"Honest and sad. A Generation X origin story from the nerd genius who gave us The Magicians." —Rainbow Rowell, #1 New York Times bestselling author of Eleanor & Park
"Fast-paced and tightly structured, funny and incisive, Warp is destined to become a classic." —Melanie Thernstrom, author of The Dead Girl and Halfway Heaven
"A fascinating adventure of the most unusual sort." —Gary Gygax, Creator of Dungeons and Dragons
"Reading Warp, I relived my own awful, ridiculous passage into the real world. This time around, I could laugh." —Pagan Kennedy, author of Pagan Kennedy's Living and 'Zine
Praise for the Magicians Trilogy:
“This gripping novel draws on the conventions of contemporary and classic fantasy novels in order to upend them . . . an unexpectedly moving coming-of-age story.” —The New Yorker on The Magicians
“The best urban fantasy in years.” —A.V. Club on The Magicians
“The Magicians is to Harry Potter as a shot of Irish whiskey is to a glass of weak tea. . . . Hogwarts was never like this.” —George R.R. Martin
“Sad, hilarious, beautiful, and essential to anyone who cares about modern fantasy.” —Joe Hill on The Magicians
'If the Narnia books were like catnip for a certain kind of kid, these books are like crack for a certain kind of adult...breathless, stay-up-all-night, thrumming excitement." —The New York Times on The Magician's Land
"Endlessly fascinating...This is an absolutely brilliant fantasy filled with memorable characters." —Booklist (Starred Review) on The Magician's Land
First novel from a twentysomething about twentysomethings in Boston.
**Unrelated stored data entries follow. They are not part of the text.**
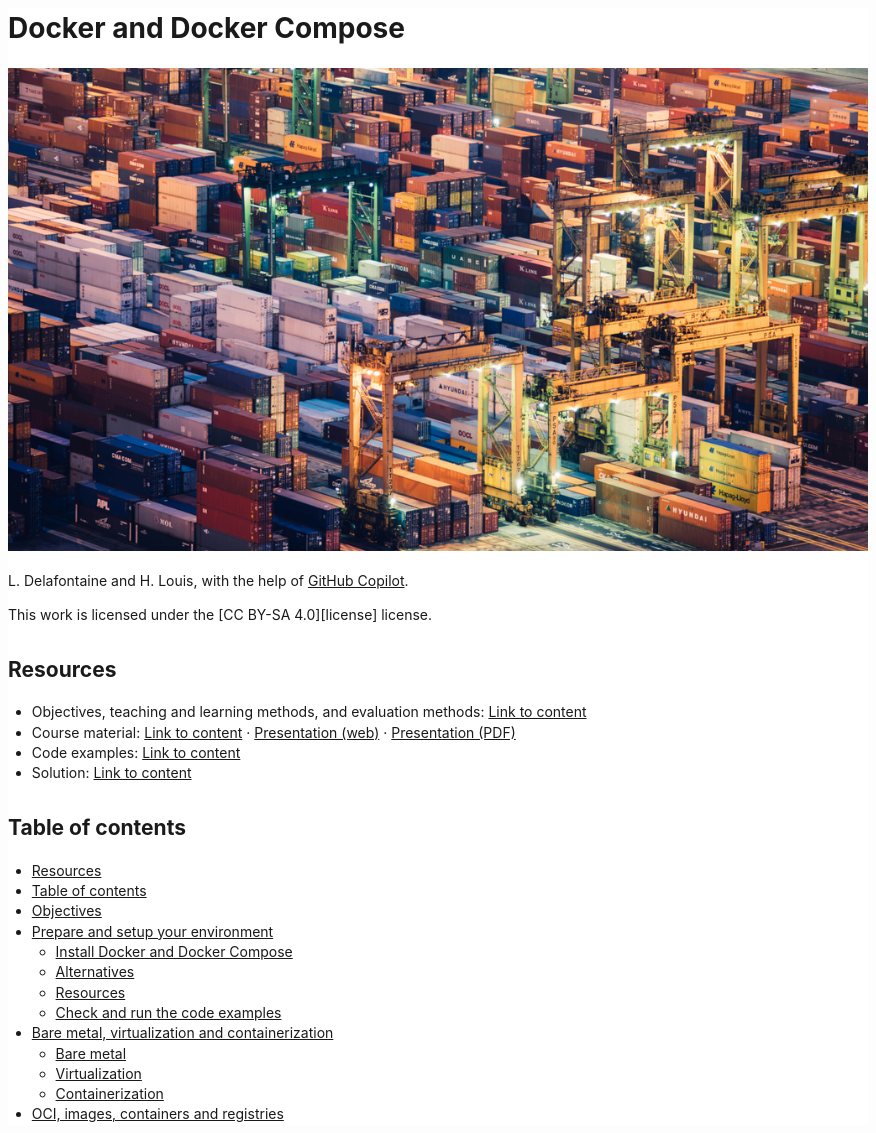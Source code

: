 # Docker and Docker Compose

![Main illustration](./images/main-illustration.jpg)

L. Delafontaine and H. Louis, with the help of
[GitHub Copilot](https://github.com/features/copilot).

This work is licensed under the [CC BY-SA 4.0][license] license.

## Resources

- Objectives, teaching and learning methods, and evaluation methods:
  [Link to content](..)
- Course material: [Link to content](../01-course-material/README.md) ·
  [Presentation (web)](https://heig-vd-dai-course.github.io/heig-vd-dai-course/04.01-docker-and-docker-compose/01-course-material/index.html)
  ·
  [Presentation (PDF)](https://heig-vd-dai-course.github.io/heig-vd-dai-course/04.01-docker-and-docker-compose/01-course-material/04.01-docker-and-docker-compose-presentation.pdf)
- Code examples: [Link to content](../02-code-examples/)
- Solution: [Link to content](../03-solution/)

## Table of contents

- [Resources](#resources)
- [Table of contents](#table-of-contents)
- [Objectives](#objectives)
- [Prepare and setup your environment](#prepare-and-setup-your-environment)
  - [Install Docker and Docker Compose](#install-docker-and-docker-compose)
  - [Alternatives](#alternatives)
  - [Resources](#resources-1)
  - [Check and run the code examples](#check-and-run-the-code-examples)
- [Bare metal, virtualization and containerization](#bare-metal-virtualization-and-containerization)
  - [Bare metal](#bare-metal)
  - [Virtualization](#virtualization)
  - [Containerization](#containerization)
- [OCI, images, containers and registries](#oci-images-containers-and-registries)

[discussions]: https://github.com/orgs/heig-vd-dai-course/discussions/113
Star Trek aficionado Hollis went to Harvard, where he majored in Urban Studies. When asked what that is he says, "I forget exactly. I think there was a large filmic component." He's a collection of clever remarks, and Grossman does not so much tell his story as take a snapshot of him during a time of indecision as he wanders through an evening and a night and a day in search of meaning. Hollis is a likable fellow, a smart-ass, though not malicious, always visualizing himself in Star Trek episodes; or as a noble knight-errant who must leave beautiful maidens behind as he goes off to serve the king; or as a brave little boy in a children's story, sailing out to capture a sea monster that has been terrorizing the village. Hollis is endlessly self-conscious, trying on different identities to see if one could possibly fit. In scenes with his friends, similarly educated and aimless, he offers some comic commentary, just as his idol, James Joyce, does in Ulysses. He has a sort of epiphany deep in the night, too: a meeting and quick sex with a punker named Xanthe. Then, during the day, he meets an old girlfriend, Eileen, who is actually working, and suggests that Hollis soon will be, too. And so he will, but not before more clever talk in bars, more hours before the tube, and some more daydreaming.
Far gentler than Jay McInerney's Bright Lights, Big City. Despite the repeated references to Joyce, the style and subject here are far more reminiscent of the young Fitzgerald. Grossman can write, but sooner or later he'll have to find a subject.